How To Manually Review the ETL Output

Your organization may require a manual review of all ETL output before uploading to the AWS cloud.

That can be supported easily enough with a two-step ETL process.

First ETL Step: Generate Human-Readable Files

Follow the normal ETL flow, but:

  • Make sure to pass --output-format=ndjson to cumulus-etl
  • Use a local output folder (we don’t want this data in the cloud until we’ve reviewed it)
    • Remember that Docker will require that local folder to be mapped outside of its container with something like --volume /outside/path:/inside/path

This will drop all ETL results as ndjson files in the target folder.

Manual Review

These ndjson files are human-readable (though not entirely pleasant) and/or can be processed with standard json tools.

Whatever your organization’s process is, once you are happy with the files, we can upload these files into a Delta Lake in the cloud.

Second ETL Step: Upload Binary Files

We want to convert the local ndjson folders into binary Delta Lake files in your AWS cloud.

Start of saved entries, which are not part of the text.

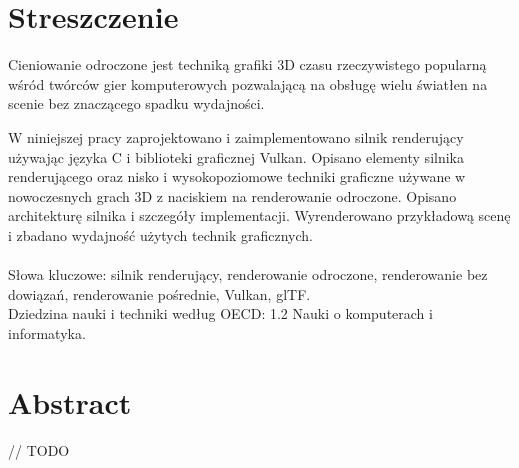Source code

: \chapter*{Streszczenie}
Cieniowanie odroczone jest techniką grafiki 3D czasu rzeczywistego popularną wśród twórców gier komputerowych pozwalającą na obsługę wielu światłen na scenie bez znaczącego spadku wydajności.

W niniejszej pracy zaprojektowano i zaimplementowano silnik renderujący używając języka C i biblioteki graficznej Vulkan.
Opisano elementy silnika renderującego oraz nisko i wysokopoziomowe techniki graficzne używane w nowoczesnych grach 3D z naciskiem na renderowanie odroczone. Opisano architekturę silnika i szczegóły implementacji. Wyrenderowano przykładową scenę i zbadano wydajność użytych technik graficznych.
\\
\\
Słowa kluczowe: silnik renderujący, renderowanie odroczone, renderowanie bez dowiązań, renderowanie pośrednie, Vulkan, glTF.
\\
Dziedzina nauki i techniki według OECD: 1.2 Nauki o komputerach i informatyka.

\chapter*{Abstract}
// TODO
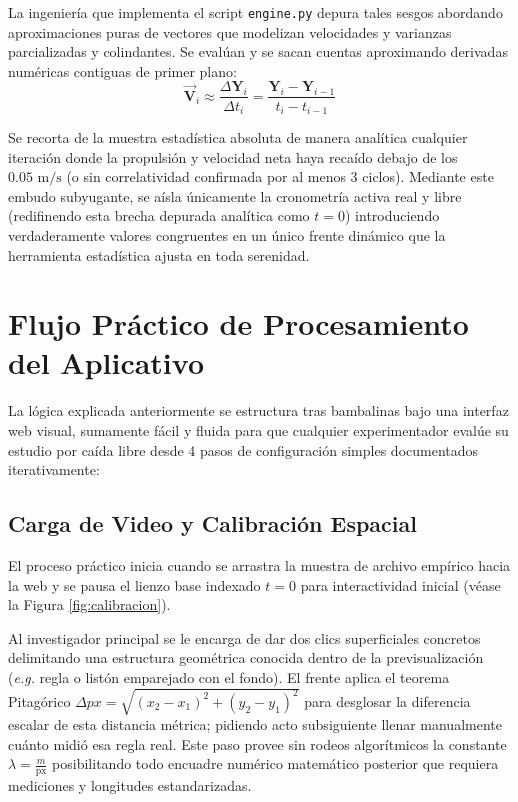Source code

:\documentclass[12pt,a4paper]{article}
\begin{document}
La ingeniería que implementa el script \texttt{engine.py} depura tales sesgos abordando aproximaciones puras de vectores que modelizan velocidades y varianzas parcializadas y colindantes. Se evalúan y se sacan cuentas aproximando derivadas numéricas contiguas de primer plano:
$$ \mathbf{\vec{V}}_i \approx \frac{ \Delta \mathbf{Y}_i }{ \Delta t_i } = \frac{\mathbf{Y}_i - \mathbf{Y}_{i-1}}{t_i - t_{i-1}} $$

Se recorta de la muestra estadística absoluta de manera analítica cualquier iteración donde la propulsión y velocidad neta haya recaído debajo de los $0.05 \text{ m/s}$ (o sin correlatividad confirmada por al menos 3 ciclos). Mediante este embudo subyugante, se aísla únicamente la cronometría activa real y libre (redifinendo esta brecha depurada analítica como $t=0$) introduciendo verdaderamente valores congruentes en un único frente dinámico que la herramienta estadística ajusta en toda serenidad.

\section{Flujo Práctico de Procesamiento del Aplicativo}
La lógica explicada anteriormente se estructura tras bambalinas bajo una interfaz web visual, sumamente fácil y fluida para que cualquier experimentador evalúe su estudio por caída libre desde 4 pasos de configuración simples documentados iterativamente:

\subsection{Carga de Video y Calibración Espacial}
El proceso práctico inicia cuando se arrastra la muestra de archivo empírico hacia la web y se pausa el lienzo base indexado $t=0$ para interactividad inicial (véase la Figura \ref{fig:calibracion}).

Al investigador principal se le encarga de dar dos clics superficiales concretos delimitando una estructura geométrica conocida dentro de la previsualización (\textit{e.g.} regla o listón emparejado con el fondo). El frente aplica el teorema Pitagórico $\Delta px = \sqrt{(x_2-x_1)^2 + (y_2 - y_1)^2}$ para desglosar la diferencia escalar de esta distancia métrica; pidiendo acto subsiguiente llenar manualmente cuánto midió esa regla real. Este paso provee sin rodeos algorítmicos la constante $\lambda = \frac{m}{\text{px}}$ posibilitando todo encuadre numérico matemático posterior que requiera mediciones y longitudes estandarizadas.
\end{document}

Thankfully, there’s a special convert command for that:

docker compose -f $CUMULUS_REPO_PATH/compose.yaml \
  run --volume /path/to/output:/output --rm \
  cumulus-etl \
  convert \
  --s3-region=us-east-2 \
  /output \
  s3://my-cumulus-prefix-99999999999-us-east-2/subdir1/

This will copy over the job logs in the JobConfig file too.

For help on any other flags or options, pass --help.